- Source texts of formatted documents:
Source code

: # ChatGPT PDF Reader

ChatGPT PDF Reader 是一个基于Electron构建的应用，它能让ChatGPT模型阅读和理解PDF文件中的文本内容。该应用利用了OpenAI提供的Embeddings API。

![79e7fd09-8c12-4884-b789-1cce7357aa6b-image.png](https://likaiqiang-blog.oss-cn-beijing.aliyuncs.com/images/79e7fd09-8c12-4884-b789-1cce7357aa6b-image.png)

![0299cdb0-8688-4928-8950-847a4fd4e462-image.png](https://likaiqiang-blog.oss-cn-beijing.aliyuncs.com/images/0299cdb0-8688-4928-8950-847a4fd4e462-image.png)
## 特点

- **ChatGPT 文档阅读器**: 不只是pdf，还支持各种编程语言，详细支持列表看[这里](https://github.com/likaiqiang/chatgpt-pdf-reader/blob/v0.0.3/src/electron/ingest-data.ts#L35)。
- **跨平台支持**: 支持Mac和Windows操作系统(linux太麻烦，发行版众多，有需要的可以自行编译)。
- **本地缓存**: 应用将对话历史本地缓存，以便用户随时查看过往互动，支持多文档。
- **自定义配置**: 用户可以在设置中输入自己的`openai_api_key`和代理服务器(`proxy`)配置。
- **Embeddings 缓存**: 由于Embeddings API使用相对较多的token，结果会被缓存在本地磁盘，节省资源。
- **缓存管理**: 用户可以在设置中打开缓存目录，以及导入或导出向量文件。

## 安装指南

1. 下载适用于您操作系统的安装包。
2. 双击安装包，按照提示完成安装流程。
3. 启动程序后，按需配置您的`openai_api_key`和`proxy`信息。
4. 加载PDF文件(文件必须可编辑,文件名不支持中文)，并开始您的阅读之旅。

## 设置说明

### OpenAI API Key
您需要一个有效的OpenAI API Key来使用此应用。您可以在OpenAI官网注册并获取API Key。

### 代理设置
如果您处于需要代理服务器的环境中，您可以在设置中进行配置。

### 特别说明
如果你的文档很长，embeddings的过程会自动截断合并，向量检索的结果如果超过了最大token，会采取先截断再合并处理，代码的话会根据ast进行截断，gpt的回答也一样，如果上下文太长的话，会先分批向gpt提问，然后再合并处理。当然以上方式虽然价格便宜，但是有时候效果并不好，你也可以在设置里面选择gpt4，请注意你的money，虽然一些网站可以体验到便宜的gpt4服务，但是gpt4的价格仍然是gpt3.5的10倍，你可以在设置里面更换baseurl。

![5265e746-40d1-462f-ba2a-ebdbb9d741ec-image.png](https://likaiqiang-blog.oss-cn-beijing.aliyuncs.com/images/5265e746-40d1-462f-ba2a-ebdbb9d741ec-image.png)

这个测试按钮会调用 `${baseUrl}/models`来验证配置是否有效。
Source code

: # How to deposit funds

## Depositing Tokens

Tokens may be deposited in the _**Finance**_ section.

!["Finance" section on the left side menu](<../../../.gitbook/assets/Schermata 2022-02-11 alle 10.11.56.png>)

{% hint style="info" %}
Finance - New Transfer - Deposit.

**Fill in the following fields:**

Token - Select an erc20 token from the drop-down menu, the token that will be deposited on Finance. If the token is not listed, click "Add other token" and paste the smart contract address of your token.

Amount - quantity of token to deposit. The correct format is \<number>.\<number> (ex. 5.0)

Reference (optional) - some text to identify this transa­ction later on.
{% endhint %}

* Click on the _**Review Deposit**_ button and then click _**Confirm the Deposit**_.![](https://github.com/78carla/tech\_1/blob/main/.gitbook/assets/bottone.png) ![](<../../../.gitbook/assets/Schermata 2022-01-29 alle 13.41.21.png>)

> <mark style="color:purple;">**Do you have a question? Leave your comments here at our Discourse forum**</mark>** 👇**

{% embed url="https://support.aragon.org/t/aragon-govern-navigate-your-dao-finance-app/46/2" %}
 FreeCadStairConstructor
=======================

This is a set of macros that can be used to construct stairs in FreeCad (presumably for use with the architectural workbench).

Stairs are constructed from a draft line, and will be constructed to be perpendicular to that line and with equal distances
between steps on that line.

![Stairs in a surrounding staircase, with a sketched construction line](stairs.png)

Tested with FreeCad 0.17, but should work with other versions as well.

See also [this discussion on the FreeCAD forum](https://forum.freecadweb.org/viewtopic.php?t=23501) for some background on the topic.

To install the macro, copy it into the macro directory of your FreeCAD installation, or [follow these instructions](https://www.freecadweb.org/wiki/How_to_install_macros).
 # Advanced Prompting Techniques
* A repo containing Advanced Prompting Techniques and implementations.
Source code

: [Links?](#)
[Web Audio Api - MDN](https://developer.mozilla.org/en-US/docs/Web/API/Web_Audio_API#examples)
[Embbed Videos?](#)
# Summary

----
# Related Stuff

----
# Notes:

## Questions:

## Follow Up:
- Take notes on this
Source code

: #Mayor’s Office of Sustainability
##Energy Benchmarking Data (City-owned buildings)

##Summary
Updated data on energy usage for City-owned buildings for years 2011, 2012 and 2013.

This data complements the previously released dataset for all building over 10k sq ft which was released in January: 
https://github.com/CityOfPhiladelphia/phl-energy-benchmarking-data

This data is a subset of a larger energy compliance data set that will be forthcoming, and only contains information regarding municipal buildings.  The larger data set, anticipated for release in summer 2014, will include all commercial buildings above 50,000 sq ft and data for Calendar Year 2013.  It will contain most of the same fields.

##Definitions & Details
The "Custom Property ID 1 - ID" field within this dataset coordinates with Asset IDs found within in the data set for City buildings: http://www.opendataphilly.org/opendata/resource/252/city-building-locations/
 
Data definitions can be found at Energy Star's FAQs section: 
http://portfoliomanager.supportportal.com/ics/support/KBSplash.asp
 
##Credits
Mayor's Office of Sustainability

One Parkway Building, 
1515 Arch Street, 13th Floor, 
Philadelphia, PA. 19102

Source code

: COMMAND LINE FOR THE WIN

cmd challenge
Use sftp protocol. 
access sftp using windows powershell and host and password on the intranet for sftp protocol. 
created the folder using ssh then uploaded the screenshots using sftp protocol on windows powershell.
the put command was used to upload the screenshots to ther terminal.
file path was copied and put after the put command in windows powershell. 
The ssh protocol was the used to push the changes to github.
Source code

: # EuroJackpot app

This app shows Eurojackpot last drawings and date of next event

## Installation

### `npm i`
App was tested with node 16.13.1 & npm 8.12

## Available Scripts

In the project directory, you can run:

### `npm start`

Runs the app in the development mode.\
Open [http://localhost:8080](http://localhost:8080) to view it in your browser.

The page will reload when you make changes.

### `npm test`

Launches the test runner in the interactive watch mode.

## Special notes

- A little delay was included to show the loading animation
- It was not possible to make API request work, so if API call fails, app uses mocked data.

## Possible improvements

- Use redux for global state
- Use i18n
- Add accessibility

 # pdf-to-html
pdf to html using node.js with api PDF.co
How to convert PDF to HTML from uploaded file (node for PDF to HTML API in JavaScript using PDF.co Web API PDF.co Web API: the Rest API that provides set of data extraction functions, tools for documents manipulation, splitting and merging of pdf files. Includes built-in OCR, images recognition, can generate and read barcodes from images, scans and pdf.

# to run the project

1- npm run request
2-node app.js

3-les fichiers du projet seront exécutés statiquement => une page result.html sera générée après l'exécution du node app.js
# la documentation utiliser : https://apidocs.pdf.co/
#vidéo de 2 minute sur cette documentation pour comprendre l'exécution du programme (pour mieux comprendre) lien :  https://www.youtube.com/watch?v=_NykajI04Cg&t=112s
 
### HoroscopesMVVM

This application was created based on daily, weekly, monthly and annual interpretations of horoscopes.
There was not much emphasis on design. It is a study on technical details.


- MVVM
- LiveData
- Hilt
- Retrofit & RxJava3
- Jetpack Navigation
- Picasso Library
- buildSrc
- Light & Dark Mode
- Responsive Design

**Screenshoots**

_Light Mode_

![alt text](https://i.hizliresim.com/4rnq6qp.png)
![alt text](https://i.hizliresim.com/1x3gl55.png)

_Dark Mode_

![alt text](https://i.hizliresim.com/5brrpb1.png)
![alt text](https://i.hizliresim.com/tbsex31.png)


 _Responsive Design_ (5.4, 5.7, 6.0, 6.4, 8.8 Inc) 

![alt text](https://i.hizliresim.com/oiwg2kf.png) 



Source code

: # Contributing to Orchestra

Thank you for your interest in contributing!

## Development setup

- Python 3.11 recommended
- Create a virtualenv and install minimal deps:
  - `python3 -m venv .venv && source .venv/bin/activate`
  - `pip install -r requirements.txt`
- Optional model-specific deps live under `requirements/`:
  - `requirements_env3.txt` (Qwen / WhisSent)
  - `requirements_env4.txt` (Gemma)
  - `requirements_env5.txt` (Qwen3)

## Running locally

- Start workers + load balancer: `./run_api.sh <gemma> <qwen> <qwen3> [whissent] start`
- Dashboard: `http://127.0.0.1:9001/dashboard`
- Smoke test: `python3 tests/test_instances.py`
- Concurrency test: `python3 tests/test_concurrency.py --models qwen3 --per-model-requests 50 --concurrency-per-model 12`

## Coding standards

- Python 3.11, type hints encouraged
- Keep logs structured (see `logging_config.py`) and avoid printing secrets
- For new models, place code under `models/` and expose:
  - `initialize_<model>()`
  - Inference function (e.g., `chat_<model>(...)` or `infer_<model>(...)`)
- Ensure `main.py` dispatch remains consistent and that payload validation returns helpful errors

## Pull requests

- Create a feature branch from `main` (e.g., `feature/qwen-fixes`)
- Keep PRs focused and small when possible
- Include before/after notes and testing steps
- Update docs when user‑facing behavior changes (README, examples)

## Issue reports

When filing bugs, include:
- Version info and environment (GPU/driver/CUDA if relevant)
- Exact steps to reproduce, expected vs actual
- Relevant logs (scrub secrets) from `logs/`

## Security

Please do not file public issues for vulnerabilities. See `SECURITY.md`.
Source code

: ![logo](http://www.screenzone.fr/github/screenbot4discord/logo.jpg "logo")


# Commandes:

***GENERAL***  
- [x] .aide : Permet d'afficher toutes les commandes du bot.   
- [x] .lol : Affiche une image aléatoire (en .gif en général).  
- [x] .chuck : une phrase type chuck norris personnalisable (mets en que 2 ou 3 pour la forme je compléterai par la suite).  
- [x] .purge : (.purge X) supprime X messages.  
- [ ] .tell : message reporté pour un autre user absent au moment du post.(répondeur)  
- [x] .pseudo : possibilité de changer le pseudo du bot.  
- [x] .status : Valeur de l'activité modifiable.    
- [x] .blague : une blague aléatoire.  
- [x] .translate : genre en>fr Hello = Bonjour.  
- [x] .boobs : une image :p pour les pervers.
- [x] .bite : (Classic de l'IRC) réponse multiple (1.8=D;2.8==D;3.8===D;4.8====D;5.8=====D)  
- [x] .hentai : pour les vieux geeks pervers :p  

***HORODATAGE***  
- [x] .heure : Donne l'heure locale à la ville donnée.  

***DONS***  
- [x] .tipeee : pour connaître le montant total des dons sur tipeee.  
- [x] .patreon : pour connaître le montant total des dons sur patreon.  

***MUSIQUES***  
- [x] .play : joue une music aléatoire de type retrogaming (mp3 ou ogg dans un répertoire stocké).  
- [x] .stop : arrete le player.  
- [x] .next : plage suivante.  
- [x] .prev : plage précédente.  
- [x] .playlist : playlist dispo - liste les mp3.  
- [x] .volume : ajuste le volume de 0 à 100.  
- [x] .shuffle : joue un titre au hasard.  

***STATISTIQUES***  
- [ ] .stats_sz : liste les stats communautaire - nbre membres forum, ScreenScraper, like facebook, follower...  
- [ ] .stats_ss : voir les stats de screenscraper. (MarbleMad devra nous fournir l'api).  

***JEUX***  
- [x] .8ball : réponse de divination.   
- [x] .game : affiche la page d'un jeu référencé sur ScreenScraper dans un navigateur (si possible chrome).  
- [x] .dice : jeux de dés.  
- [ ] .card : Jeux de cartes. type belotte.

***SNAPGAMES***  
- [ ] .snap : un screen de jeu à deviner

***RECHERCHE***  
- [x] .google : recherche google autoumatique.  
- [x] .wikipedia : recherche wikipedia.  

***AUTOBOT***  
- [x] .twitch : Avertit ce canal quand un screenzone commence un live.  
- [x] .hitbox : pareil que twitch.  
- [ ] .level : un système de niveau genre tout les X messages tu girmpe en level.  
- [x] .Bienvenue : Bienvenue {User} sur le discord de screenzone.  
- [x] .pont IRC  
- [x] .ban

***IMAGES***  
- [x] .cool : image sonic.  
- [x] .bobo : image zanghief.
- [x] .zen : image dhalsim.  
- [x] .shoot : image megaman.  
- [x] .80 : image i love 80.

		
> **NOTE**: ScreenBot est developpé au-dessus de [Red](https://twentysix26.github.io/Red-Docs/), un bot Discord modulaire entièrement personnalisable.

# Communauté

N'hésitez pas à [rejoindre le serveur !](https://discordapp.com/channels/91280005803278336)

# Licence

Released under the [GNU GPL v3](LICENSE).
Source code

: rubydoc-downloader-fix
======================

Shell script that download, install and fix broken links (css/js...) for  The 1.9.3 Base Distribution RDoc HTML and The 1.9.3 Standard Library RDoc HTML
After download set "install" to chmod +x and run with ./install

- EXERCISE: Your answer must be a single number: the count of lines above that contain the string "Tokens".

- RESPONSE TO THIS EXERCISE: 2